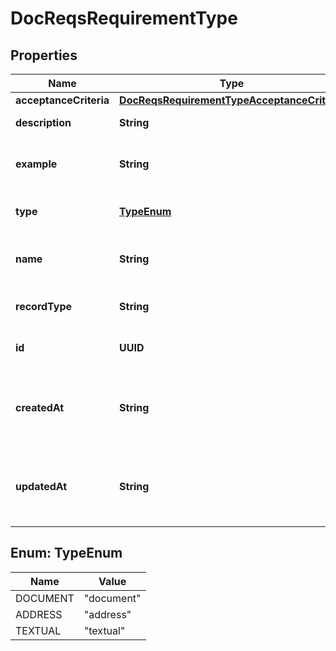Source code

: 

# DocReqsRequirementType


## Properties

| Name | Type | Description | Notes |
|------------ | ------------- | ------------- | -------------|
|**acceptanceCriteria** | [**DocReqsRequirementTypeAcceptanceCriteria**](DocReqsRequirementTypeAcceptanceCriteria.md) |  |  [optional] |
|**description** | **String** | Describes the requirement type |  [optional] |
|**example** | **String** | Provides one or more example of acceptable documents |  [optional] |
|**type** | [**TypeEnum**](#TypeEnum) | Defines the type of this requirement type |  [optional] |
|**name** | **String** | A short descriptive name for this requirement_type |  [optional] [readonly] |
|**recordType** | **String** | Identifies the type of the resource |  [optional] [readonly] |
|**id** | **UUID** | Identifies the associated document |  [optional] [readonly] |
|**createdAt** | **String** | ISO 8601 formatted date-time indicating when the resource was created. |  [optional] [readonly] |
|**updatedAt** | **String** | ISO 8601 formatted date-time indicating when the resource was last updated. |  [optional] [readonly] |



## Enum: TypeEnum

| Name | Value |
|---- | -----|
| DOCUMENT | &quot;document&quot; |
| ADDRESS | &quot;address&quot; |
| TEXTUAL | &quot;textual&quot; |



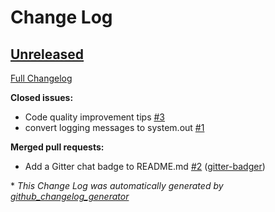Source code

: # Change Log

## [Unreleased](https://github.com/justrelease/justrelease/tree/HEAD)

[Full Changelog](https://github.com/justrelease/justrelease/compare/v1.1.10...HEAD)

**Closed issues:**

- Code quality improvement tips [\#3](https://github.com/justrelease/justrelease/issues/3)
- convert logging messages to system.out [\#1](https://github.com/justrelease/justrelease/issues/1)

**Merged pull requests:**

- Add a Gitter chat badge to README.md [\#2](https://github.com/justrelease/justrelease/pull/2) ([gitter-badger](https://github.com/gitter-badger))



\* *This Change Log was automatically generated by [github_changelog_generator](https://github.com/skywinder/Github-Changelog-Generator)*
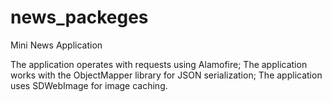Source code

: # news_packeges

Mini News Application

The application operates with requests using Alamofire;
The application works with the ObjectMapper library for JSON serialization;
The application uses SDWebImage for image caching.
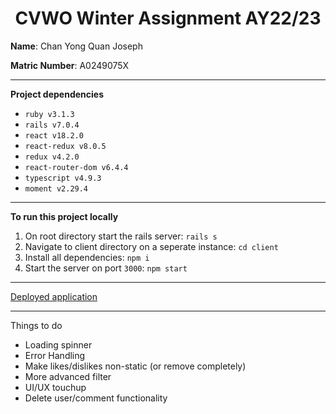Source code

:<h1 align="center">CVWO Winter Assignment AY22/23</h1>

**Name**: Chan Yong Quan Joseph

**Matric Number**: A0249075X

---

**Project dependencies**

- `ruby v3.1.3`
- `rails v7.0.4`
- `react v18.2.0`
- `react-redux v8.0.5`
- `redux v4.2.0`
- `react-router-dom v6.4.4`
- `typescript v4.9.3`
- `moment v2.29.4`

---

**To run this project locally**

1. On root directory start the rails server: `rails s`
2. Navigate to client directory on a seperate instance: `cd client`
3. Install all dependencies: `npm i`
4. Start the server on port `3000`: `npm start`

---

[Deployed application](https://blog-forum-app-cyqjoseph.netlify.app)

---

Things to do

- Loading spinner
- Error Handling
- Make likes/dislikes non-static (or remove completely)
- More advanced filter
- UI/UX touchup
- Delete user/comment functionality

<!--
Things you may want to cover:
* Ruby version
* System dependencies
* Configuration
* Database creation
* Database initialization
* How to run the test suite
* Services (job queues, cache servers, search engines, etc.)
* Deployment instructions
* ...
 -->
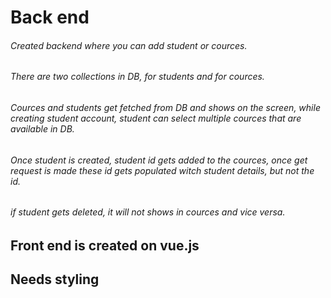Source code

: # Back end
######  Created backend where you can add student or cources.
######  There are two collections in DB, for students and for cources.
######  Cources and students get fetched from DB and shows on the screen, while creating student account, student can select multiple cources that are available in DB.
######  Once student is created, student id gets added to the cources, once get request is made these id gets populated witch student details, but not the id.
###### if student gets deleted, it will not shows in cources and vice versa.

## Front end is created on vue.js
## Needs styling
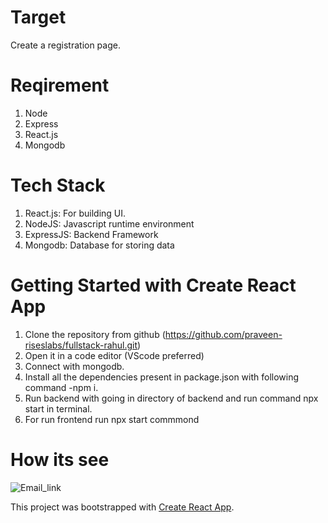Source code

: # Target
Create a registration page.

# Reqirement
1. Node
2. Express
3. React.js
4. Mongodb

# Tech Stack
1. React.js: For building UI.
2. NodeJS: Javascript runtime environment
3. ExpressJS: Backend Framework
4. Mongodb: Database for storing data
   
# Getting Started with Create React App
1. Clone the repository from github (https://github.com/praveen-riseslabs/fullstack-rahul.git)
2. Open it in a code editor (VScode preferred)
3. Connect with mongodb.
4. Install all the dependencies present in package.json with following command -npm i.
5. Run backend with going in directory of backend and run command npx start in terminal.
6. For run frontend run npx start commmond

# How its see
![Email_link](https://github.com/praveen-riseslabs/fullstack-rahul/assets/152582137/a93fd4bd-6d22-4b0d-ae0a-02bf467e8dd9)


This project was bootstrapped with [Create React App](https://github.com/facebook/create-react-app).




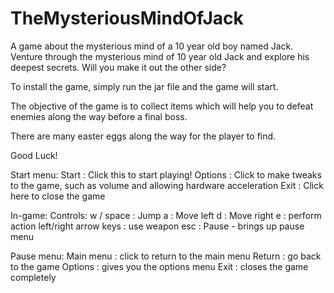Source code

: # TheMysteriousMindOfJack
A game about the mysterious mind of a 10 year old boy named Jack. Venture through the mysterious mind of 10 year old Jack and explore his deepest secrets. Will you make it out the other side?

To install the game, simply run the jar file and the game will start.

The objective of the game is to collect items which will help you to defeat enemies along the way before a final boss.

There are many easter eggs along the way for the player to find. 

Good Luck!

Start menu:
    Start : Click this to start playing!
    Options : Click to make tweaks to the game, such as volume and allowing hardware acceleration
    Exit : Click here to close the game
    
In-game:
    Controls:
        w / space : Jump
        a : Move left
        d : Move right
        e : perform action
        left/right arrow keys : use weapon
        esc : Pause - brings up pause menu
        
Pause menu:
    Main menu : click to return to the main menu
    Return : go back to the game
    Options : gives you the options menu
    Exit : closes the game completely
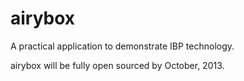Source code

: airybox
=======

A practical application to demonstrate IBP technology.

airybox will be fully open sourced by October, 2013.
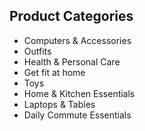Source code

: ## Product Categories

- Computers & Accessories
- Outfits
- Health & Personal Care
- Get fit at home
- Toys
- Home & Kitchen Essentials
- Laptops & Tables
- Daily Commute Essentials
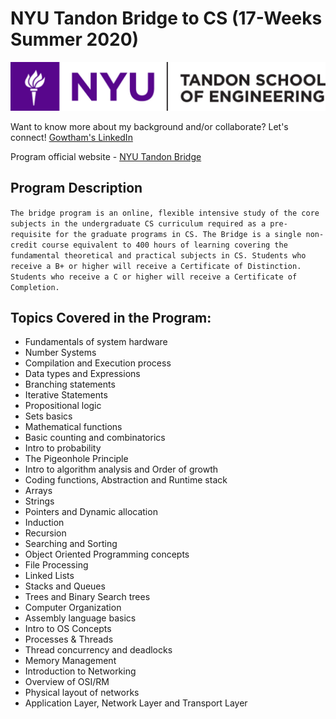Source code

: #  NYU Tandon Bridge to CS (17-Weeks Summer 2020)

![NYU Tandon School of Engineering Logo](nyu_logo.jpg)

Want to know more about my background and/or collaborate? Let's connect!
[Gowtham's LinkedIn](https://www.linkedin.com/in/gowtham-rajeshshekaran-54b49565)

Program official website - [NYU Tandon Bridge](https://engineering.nyu.edu/academics/programs/nyu-tandon-bridge)

## Program Description

`The bridge program is an online, flexible intensive study of the core subjects in the undergraduate CS curriculum required as a pre-requisite for the graduate programs in CS. The Bridge is a single non-credit course equivalent to 400 hours of learning covering the fundamental theoretical and practical subjects in CS. Students who receive a B+ or higher will receive a Certificate of Distinction. Students who receive a C or higher will receive a Certificate of Completion.`

## Topics Covered in the Program:

* Fundamentals of system hardware
* Number Systems
* Compilation and Execution process
* Data types and Expressions
* Branching statements
* Iterative Statements
* Propositional logic
* Sets basics
* Mathematical functions
* Basic counting and combinatorics
* Intro to probability
* The Pigeonhole Principle
* Intro to algorithm analysis and Order of growth
* Coding functions, Abstraction and Runtime stack
* Arrays
* Strings
* Pointers and Dynamic allocation
* Induction
* Recursion
* Searching and Sorting
* Object Oriented Programming concepts
* File Processing
* Linked Lists
* Stacks and Queues
* Trees and Binary Search trees
* Computer Organization
* Assembly language basics
* Intro to OS Concepts
* Processes & Threads
* Thread concurrency and deadlocks
* Memory Management
* Introduction to Networking
* Overview of OSI/RM
* Physical layout of networks
* Application Layer, Network Layer and Transport Layer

________________________________________

YOUR INSTRUCTIONS>
Within the data above, find the lines that contain the word "airybox" and copy each of them.

TASK OUTPUT>
: airybox
airybox will be fully open sourced by October, 2013.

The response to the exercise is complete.